ICC Note:
The issues of Christian persecution and religious freedom took a backseat during a two day summit between President Obama of the U.S. and Prime Minister Modi of India. Before the Prime Minister’s visit, many groups, including U.S. congressmen called upon President Obama to discuss the issue of religious freedom with the Prime Minister. Now with the two day summit in the rear view, it seems the two leaders did not follow these calls despite the fact that India has seen a dramatic escalation in religiously motivated violence and over 600 attacks on religious minorities have been perpetrated in the first 100 days of the Prime Ministers administration.
10/6/2014 India (Christian Post) – An Indian couple who married only five days ago had their marriage annulled by police after pressure from Hindu nationalists.
The couple, Joseph Pawar and Ayushi Wani, were arrested in Gujarat after complaints that Pawar, a Christian, had lured his Hindu bride into marriage.
This latest incident adds to the pressure on Narendra Modi, the new prime minister of India, who is accused in a new report of remaining silent about the increased violence towards Christians and other religious minorities.
In the report, issued in New Delhi on Sept. 27, a group of Indian religious leaders accused Modi of remaining mute in the face of 600 incidents targeting religious minorities since his landslide election victory in May.
At the same time on the other side of the world, during Modi’s five-day visit to the United States, neither he nor his hosts said a word about evidence indicating growing sectarian hostility at the hands of nationalist Hindus, whose political party, the Bharatiya Janata Party or BJP, swept Modi into national power.
The Sept. 30 meeting between Modi and U.S. President Barack Obama — the first summit involving the leader of one of the world’s oldest democracies, and the leader of the largest — did not produce any public mention of religious freedom of any sort.
Diplomatic silence on the subject perhaps was to be expected.
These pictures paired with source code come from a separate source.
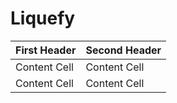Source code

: Liquefy
=======
First Header  | Second Header
------------- | -------------
Content Cell  | Content Cell
Content Cell  | Content Cell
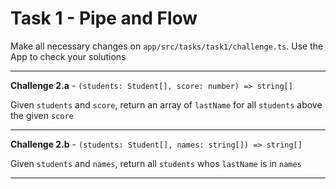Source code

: # Task 1 - Pipe and Flow

Make all necessary changes on `app/src/tasks/task1/challenge.ts`.
Use the App to check your solutions

----


**Challenge 2.a** - `(students: Student[], score: number) => string[]`

Given `students` and `score`, return an array of `lastName` for all `students` above the given `score`

----



**Challenge 2.b** - `(students: Student[], names: string[]) => string[]`

Given `students` and `names`, return all `students` whos `lastName` is in `names`


---
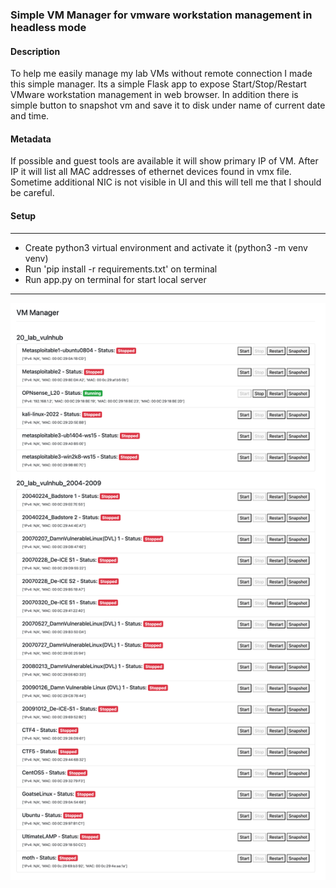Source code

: ### Simple VM Manager for vmware workstation management in headless  mode


#### Description 
To help me easily manage my lab VMs without remote connection I made this simple manager. 
Its a simple Flask app to expose Start/Stop/Restart VMware workstation management in web browser. 
In addition there is simple button to snapshot vm and save it to disk under name of current date and time.

#### Metadata
If possible and guest tools are available it will show primary IP of VM. 
After IP it will list all MAC addresses of ethernet devices found in vmx file. 
Sometime additional NIC is not visible in UI and this will tell me that I should be careful. 


#### Setup
<hr>

- Create python3 virtual environment and activate it (python3 -m venv venv)
- Run 'pip install -r requirements.txt' on terminal
- Run app.py on terminal for start local server
<hr>







![example](templates/VM_Manager.png)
The U.S. had denied Modi a visa in 2005 when he was chief minister of the Indian state of Gujarat, where, in 2002, Hindu riots killed more than 1,200 people, mostly Muslims but also Christians. As Modi has led the BJP to control of the national government this year, Hindu violence against minorities, including Christians, has spiked.
Now prime minister of a country that claims one-sixth of the world’s population, Modi was not subjected to any official public reminder of the sectarian violence to which he was connected, or the rebuff America had dealt him nearly 10 years ago. The words religion, religious, and Christian did not appear among the nearly 6,900 words that made up the leaders’ joint statement, their public individual remarks, the US-India joint strategic vision statement, or Modi’s speech three days earlier to the United Nations General Assembly.
Others were not concerned with diplomacy. Outside New York’s Madison Square Garden on Sept. 28, protesters made a point of connecting Modi to the Gujarat violence, and accused him of supporting the murder of Christians, Muslims and even Hindus in India. Inside the arena, more than 18,000 people, mostly Indian expats living in America, gave Modi a rock-star reception to a speech he made in Hindi.
On the day of Modi’s arrival in the U.S., Sept. 26, a group called the Coalition Against Genocide released a letter, signed by 11 members of the U.S. House of Representatives, that urged Obama to “discuss religious inclusion and the protection of religious minorities in India.” Referencing Modi’s connection to the 2002 violence, the letter said Modi “can play a constructive role by criticizing extremists and opening a dialogue in the country about violence aimed at religious minorities.”
None of the 11 House members released any public statement about the letter or their support of it. One of the 11, Keith Ellison of Minnesota, is content to let the letter speak for itself, his press spokesman said.
The letter recalls Modi’s post-election address to India, in which he said “a government has only one religion – India first.”
“This statement is promising,” the joint letter said. “However, given the reported increase in violence against Christians and Muslims, the reality on the ground in India’s communities indicates that this promise must be followed by action.”
If the subject of religious freedom was raised during the private sessions between Obama and Modi, neither mentioned it in the subsequent public statements.
“During a private dinner we spent most of our time talking about the economy,” Obama said. The closest the two came to publicly referencing religious freedom was a mention in the joint statement about the “shared values, people-to-people ties, and pluralistic traditions” of India and the United States. And, in the strategic partnership vision statement was the acknowledgement that “our strategic partnership rests on our shared mission to provide equal opportunity for our people through democracy and freedom.”
“The first 100 days of the new regime have, however, seen the rising pitch of a crescendo of hate speech against Muslims and Christians. Their identity derided, their patriotism scoffed at, their citizenship questioned, their faith mocked.”